(Collected data)
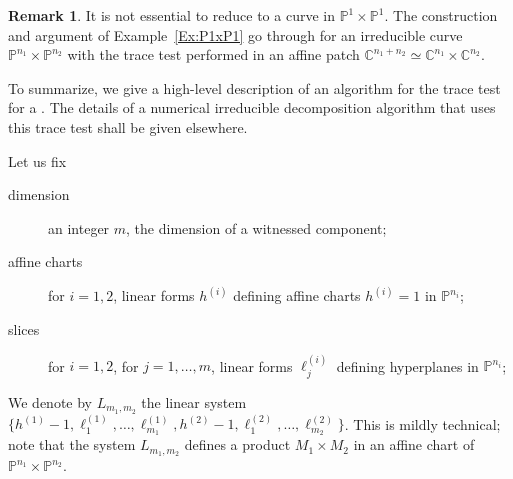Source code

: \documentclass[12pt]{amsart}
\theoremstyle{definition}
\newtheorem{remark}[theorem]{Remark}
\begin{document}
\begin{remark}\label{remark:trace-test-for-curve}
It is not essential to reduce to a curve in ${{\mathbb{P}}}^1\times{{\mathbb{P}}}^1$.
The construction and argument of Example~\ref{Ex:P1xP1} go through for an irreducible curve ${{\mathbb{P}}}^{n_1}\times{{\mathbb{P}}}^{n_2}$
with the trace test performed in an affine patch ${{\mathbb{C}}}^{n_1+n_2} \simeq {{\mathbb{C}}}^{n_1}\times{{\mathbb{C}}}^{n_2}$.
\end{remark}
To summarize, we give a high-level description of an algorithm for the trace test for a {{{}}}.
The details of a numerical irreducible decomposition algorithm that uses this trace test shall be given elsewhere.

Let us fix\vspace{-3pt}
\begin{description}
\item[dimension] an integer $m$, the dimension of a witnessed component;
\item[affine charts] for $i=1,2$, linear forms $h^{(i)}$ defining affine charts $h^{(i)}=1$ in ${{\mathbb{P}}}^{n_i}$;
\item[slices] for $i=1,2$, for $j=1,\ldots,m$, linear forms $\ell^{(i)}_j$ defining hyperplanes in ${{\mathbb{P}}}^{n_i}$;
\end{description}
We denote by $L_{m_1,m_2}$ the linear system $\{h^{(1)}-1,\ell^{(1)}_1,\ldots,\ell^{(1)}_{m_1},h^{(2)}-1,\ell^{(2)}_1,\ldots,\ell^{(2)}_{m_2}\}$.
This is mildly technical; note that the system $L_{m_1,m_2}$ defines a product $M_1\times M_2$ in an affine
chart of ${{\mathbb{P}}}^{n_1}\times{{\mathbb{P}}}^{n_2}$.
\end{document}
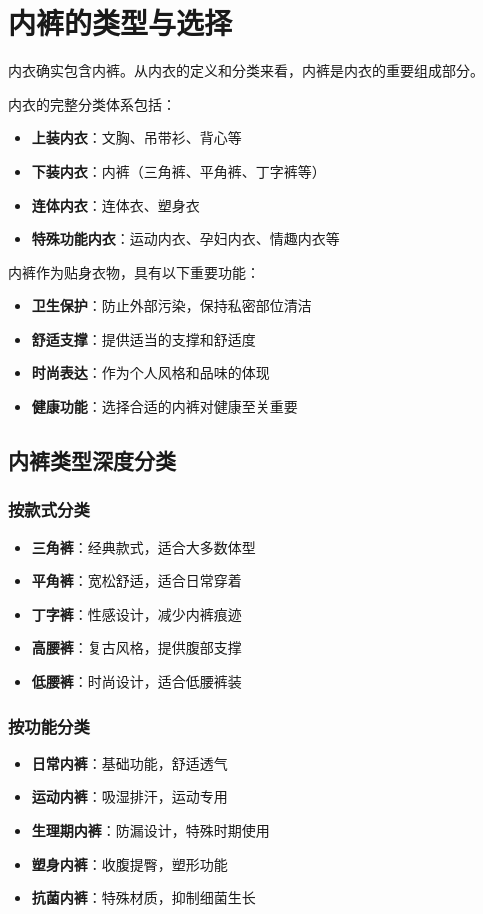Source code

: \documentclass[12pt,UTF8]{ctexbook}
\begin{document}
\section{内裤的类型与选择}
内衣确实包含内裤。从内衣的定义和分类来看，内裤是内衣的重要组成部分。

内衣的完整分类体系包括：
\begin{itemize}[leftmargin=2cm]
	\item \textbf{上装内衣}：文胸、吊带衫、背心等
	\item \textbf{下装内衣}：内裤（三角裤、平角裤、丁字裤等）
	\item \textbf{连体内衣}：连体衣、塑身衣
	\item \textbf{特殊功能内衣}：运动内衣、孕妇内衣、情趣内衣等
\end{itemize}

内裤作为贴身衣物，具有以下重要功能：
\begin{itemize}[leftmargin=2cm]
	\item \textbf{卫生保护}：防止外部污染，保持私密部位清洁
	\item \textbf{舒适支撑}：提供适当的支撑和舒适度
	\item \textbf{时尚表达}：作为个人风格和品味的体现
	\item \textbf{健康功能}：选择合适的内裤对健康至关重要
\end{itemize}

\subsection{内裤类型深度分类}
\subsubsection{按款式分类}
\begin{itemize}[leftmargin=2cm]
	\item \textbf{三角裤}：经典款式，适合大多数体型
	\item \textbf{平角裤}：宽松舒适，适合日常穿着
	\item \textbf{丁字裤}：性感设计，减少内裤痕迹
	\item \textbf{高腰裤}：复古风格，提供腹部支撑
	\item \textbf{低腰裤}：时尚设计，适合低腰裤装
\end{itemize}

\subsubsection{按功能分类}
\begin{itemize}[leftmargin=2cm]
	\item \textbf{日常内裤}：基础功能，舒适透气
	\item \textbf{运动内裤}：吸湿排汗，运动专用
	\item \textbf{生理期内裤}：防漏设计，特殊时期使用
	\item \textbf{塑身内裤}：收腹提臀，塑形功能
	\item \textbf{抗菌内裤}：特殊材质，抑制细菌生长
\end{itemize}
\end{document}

Task -> Nothing but the records above, retyped exactly and stripped of images, should appear in the answer.

Expected output ->
Source code

: \documentclass[12pt]{amsart}
\theoremstyle{definition}
\newtheorem{remark}[theorem]{Remark}
\begin{document}
\begin{remark}\label{remark:trace-test-for-curve}
It is not essential to reduce to a curve in ${{\mathbb{P}}}^1\times{{\mathbb{P}}}^1$.
The construction and argument of Example~\ref{Ex:P1xP1} go through for an irreducible curve ${{\mathbb{P}}}^{n_1}\times{{\mathbb{P}}}^{n_2}$
with the trace test performed in an affine patch ${{\mathbb{C}}}^{n_1+n_2} \simeq {{\mathbb{C}}}^{n_1}\times{{\mathbb{C}}}^{n_2}$.
\end{remark}
To summarize, we give a high-level description of an algorithm for the trace test for a {{{}}}.
The details of a numerical irreducible decomposition algorithm that uses this trace test shall be given elsewhere.

Let us fix\vspace{-3pt}
\begin{description}
\item[dimension] an integer $m$, the dimension of a witnessed component;
\item[affine charts] for $i=1,2$, linear forms $h^{(i)}$ defining affine charts $h^{(i)}=1$ in ${{\mathbb{P}}}^{n_i}$;
\item[slices] for $i=1,2$, for $j=1,\ldots,m$, linear forms $\ell^{(i)}_j$ defining hyperplanes in ${{\mathbb{P}}}^{n_i}$;
\end{description}
We denote by $L_{m_1,m_2}$ the linear system $\{h^{(1)}-1,\ell^{(1)}_1,\ldots,\ell^{(1)}_{m_1},h^{(2)}-1,\ell^{(2)}_1,\ldots,\ell^{(2)}_{m_2}\}$.
This is mildly technical; note that the system $L_{m_1,m_2}$ defines a product $M_1\times M_2$ in an affine
chart of ${{\mathbb{P}}}^{n_1}\times{{\mathbb{P}}}^{n_2}$.
\end{document}
Source code

: \documentclass[12pt,UTF8]{ctexbook}
\begin{document}
\section{内裤的类型与选择}
内衣确实包含内裤。从内衣的定义和分类来看，内裤是内衣的重要组成部分。

内衣的完整分类体系包括：
\begin{itemize}[leftmargin=2cm]
	\item \textbf{上装内衣}：文胸、吊带衫、背心等
	\item \textbf{下装内衣}：内裤（三角裤、平角裤、丁字裤等）
	\item \textbf{连体内衣}：连体衣、塑身衣
	\item \textbf{特殊功能内衣}：运动内衣、孕妇内衣、情趣内衣等
\end{itemize}

内裤作为贴身衣物，具有以下重要功能：
\begin{itemize}[leftmargin=2cm]
	\item \textbf{卫生保护}：防止外部污染，保持私密部位清洁
	\item \textbf{舒适支撑}：提供适当的支撑和舒适度
	\item \textbf{时尚表达}：作为个人风格和品味的体现
	\item \textbf{健康功能}：选择合适的内裤对健康至关重要
\end{itemize}

\subsection{内裤类型深度分类}
\subsubsection{按款式分类}
\begin{itemize}[leftmargin=2cm]
	\item \textbf{三角裤}：经典款式，适合大多数体型
	\item \textbf{平角裤}：宽松舒适，适合日常穿着
	\item \textbf{丁字裤}：性感设计，减少内裤痕迹
	\item \textbf{高腰裤}：复古风格，提供腹部支撑
	\item \textbf{低腰裤}：时尚设计，适合低腰裤装
\end{itemize}

\subsubsection{按功能分类}
\begin{itemize}[leftmargin=2cm]
	\item \textbf{日常内裤}：基础功能，舒适透气
	\item \textbf{运动内裤}：吸湿排汗，运动专用
	\item \textbf{生理期内裤}：防漏设计，特殊时期使用
	\item \textbf{塑身内裤}：收腹提臀，塑形功能
	\item \textbf{抗菌内裤}：特殊材质，抑制细菌生长
\end{itemize}
\end{document}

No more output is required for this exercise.